• _Description of the task_:
Copy out all the lines in the records that include the word "nullable".

• _Plain-text document sources_:

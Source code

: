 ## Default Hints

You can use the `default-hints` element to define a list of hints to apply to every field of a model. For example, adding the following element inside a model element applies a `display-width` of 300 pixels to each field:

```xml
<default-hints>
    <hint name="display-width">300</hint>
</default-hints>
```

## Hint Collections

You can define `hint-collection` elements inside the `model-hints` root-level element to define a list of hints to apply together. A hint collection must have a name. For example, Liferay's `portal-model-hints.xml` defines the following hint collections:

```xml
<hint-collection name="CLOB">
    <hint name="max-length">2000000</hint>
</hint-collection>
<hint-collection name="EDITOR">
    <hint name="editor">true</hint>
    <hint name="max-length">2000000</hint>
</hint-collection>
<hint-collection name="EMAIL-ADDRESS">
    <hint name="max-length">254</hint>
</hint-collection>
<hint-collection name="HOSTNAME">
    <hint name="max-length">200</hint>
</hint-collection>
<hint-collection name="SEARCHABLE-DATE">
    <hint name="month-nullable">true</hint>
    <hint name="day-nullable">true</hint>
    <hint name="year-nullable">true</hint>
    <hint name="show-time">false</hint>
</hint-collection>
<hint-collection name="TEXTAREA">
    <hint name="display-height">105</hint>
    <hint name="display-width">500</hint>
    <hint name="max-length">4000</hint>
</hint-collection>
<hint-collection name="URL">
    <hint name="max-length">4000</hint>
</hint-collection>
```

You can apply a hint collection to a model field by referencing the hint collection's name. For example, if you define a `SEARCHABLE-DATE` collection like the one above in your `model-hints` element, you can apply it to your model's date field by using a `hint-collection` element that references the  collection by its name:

• _Answer box_:
    <hint name="month-nullable">true</hint>
    <hint name="day-nullable">true</hint>
    <hint name="year-nullable">true</hint>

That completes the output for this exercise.